WHAT IS EXPECTED:
Determine the number of lines in the data that contain "binary", and write only that number.

Start of INPUT RECORDS

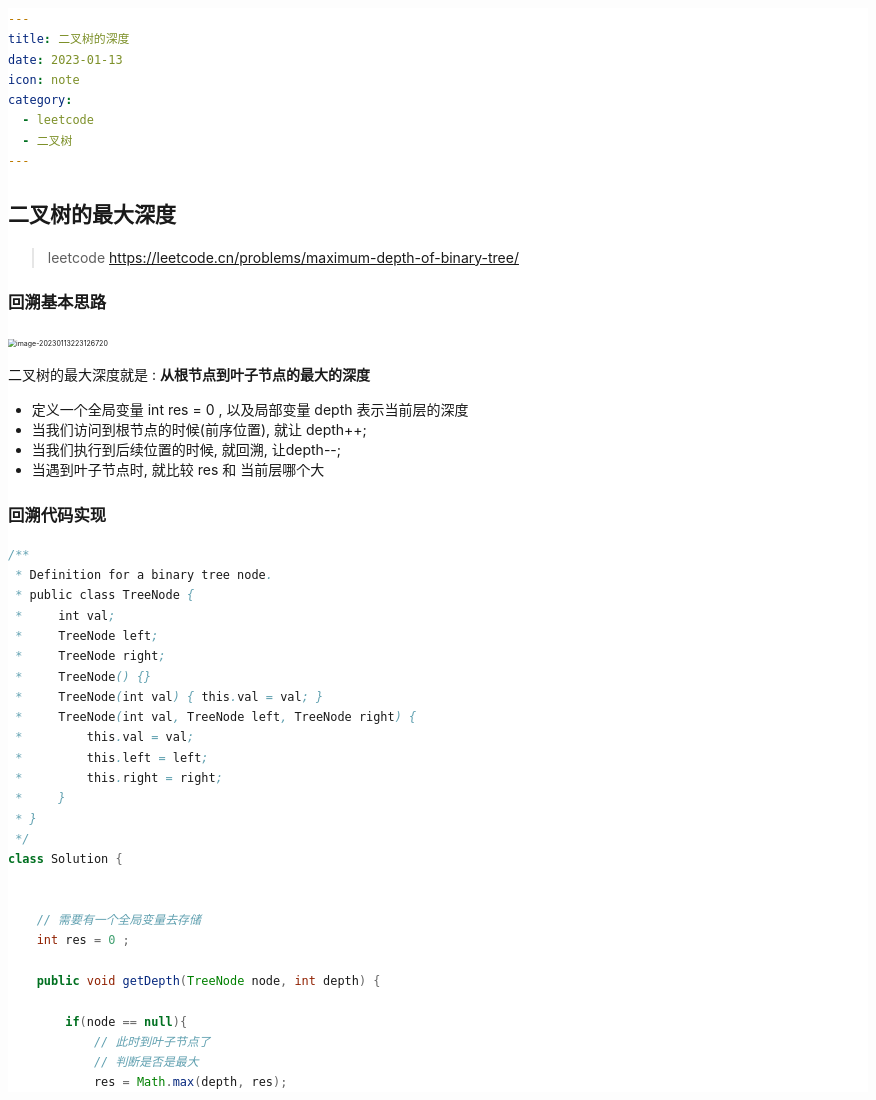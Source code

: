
 ```yaml
---
title: 二叉树的深度
date: 2023-01-13
icon: note
category:
  - leetcode
  - 二叉树
---
```


## 二叉树的最大深度 



> leetcode https://leetcode.cn/problems/maximum-depth-of-binary-tree/



### 回溯基本思路



<img src="https://haloos.oss-cn-beijing.aliyuncs.com/typero/image-20230113223126720.png" alt="image-20230113223126720" style="zoom:50%;" />



二叉树的最大深度就是 : **从根节点到叶子节点的最大的深度** 

- 定义一个全局变量 int res = 0 , 以及局部变量 depth 表示当前层的深度 
- 当我们访问到根节点的时候(前序位置), 就让 depth++;
- 当我们执行到后续位置的时候, 就回溯, 让depth--;
- 当遇到叶子节点时, 就比较 res 和 当前层哪个大





### 回溯代码实现



```java
/**
 * Definition for a binary tree node.
 * public class TreeNode {
 *     int val;
 *     TreeNode left;
 *     TreeNode right;
 *     TreeNode() {}
 *     TreeNode(int val) { this.val = val; }
 *     TreeNode(int val, TreeNode left, TreeNode right) {
 *         this.val = val;
 *         this.left = left;
 *         this.right = right;
 *     }
 * }
 */
class Solution {
    

    // 需要有一个全局变量去存储
    int res = 0 ;

    public void getDepth(TreeNode node, int depth) {

        if(node == null){
            // 此时到叶子节点了
            // 判断是否是最大
            res = Math.max(depth, res);
```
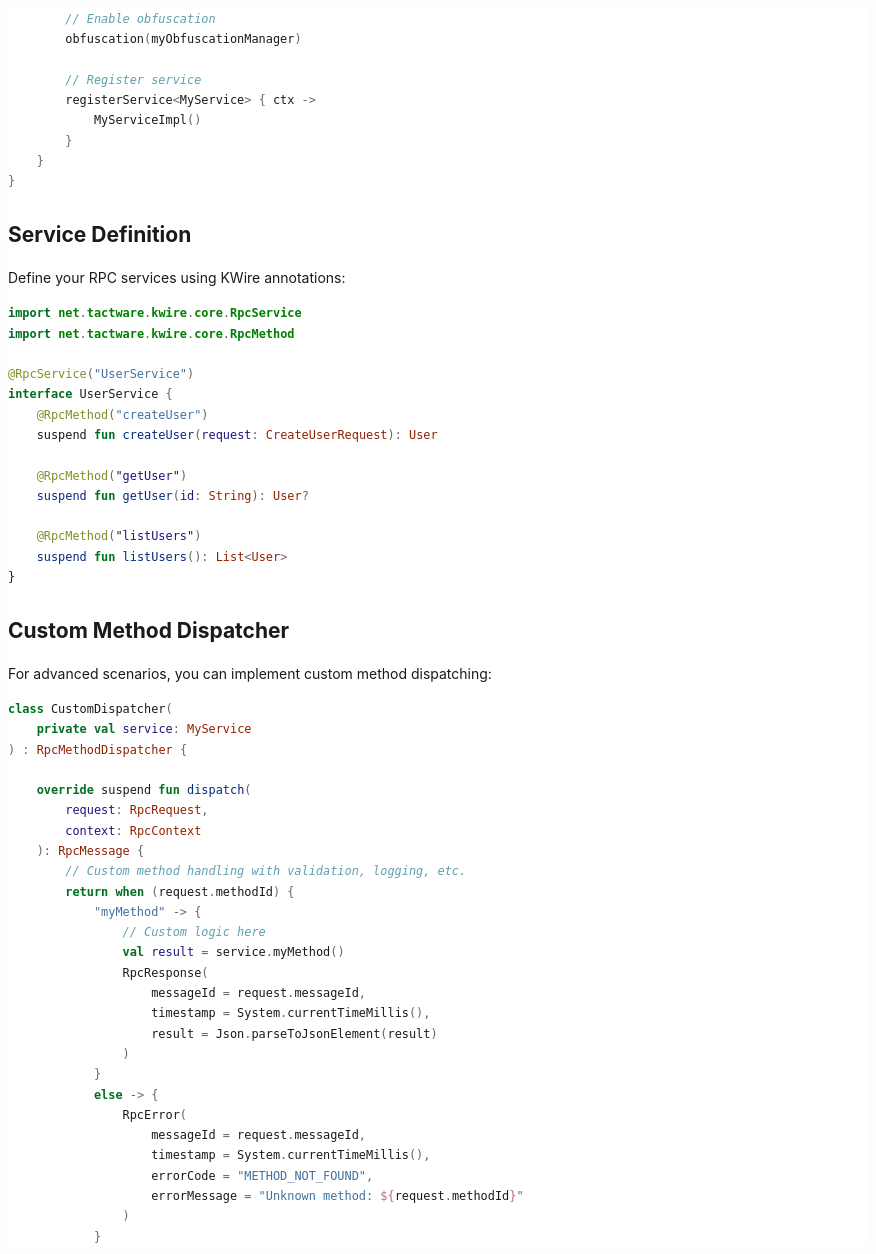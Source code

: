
 ```kotlin
        // Enable obfuscation
        obfuscation(myObfuscationManager)
        
        // Register service
        registerService<MyService> { ctx ->
            MyServiceImpl()
        }
    }
}
```

## Service Definition

Define your RPC services using KWire annotations:

```kotlin
import net.tactware.kwire.core.RpcService
import net.tactware.kwire.core.RpcMethod

@RpcService("UserService")
interface UserService {
    @RpcMethod("createUser")
    suspend fun createUser(request: CreateUserRequest): User
    
    @RpcMethod("getUser")
    suspend fun getUser(id: String): User?
    
    @RpcMethod("listUsers")
    suspend fun listUsers(): List<User>
}
```

## Custom Method Dispatcher

For advanced scenarios, you can implement custom method dispatching:

```kotlin
class CustomDispatcher(
    private val service: MyService
) : RpcMethodDispatcher {
    
    override suspend fun dispatch(
        request: RpcRequest,
        context: RpcContext
    ): RpcMessage {
        // Custom method handling with validation, logging, etc.
        return when (request.methodId) {
            "myMethod" -> {
                // Custom logic here
                val result = service.myMethod()
                RpcResponse(
                    messageId = request.messageId,
                    timestamp = System.currentTimeMillis(),
                    result = Json.parseToJsonElement(result)
                )
            }
            else -> {
                RpcError(
                    messageId = request.messageId,
                    timestamp = System.currentTimeMillis(),
                    errorCode = "METHOD_NOT_FOUND",
                    errorMessage = "Unknown method: ${request.methodId}"
                )
            }
```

End of INPUT RECORDS

SOLUTION:
2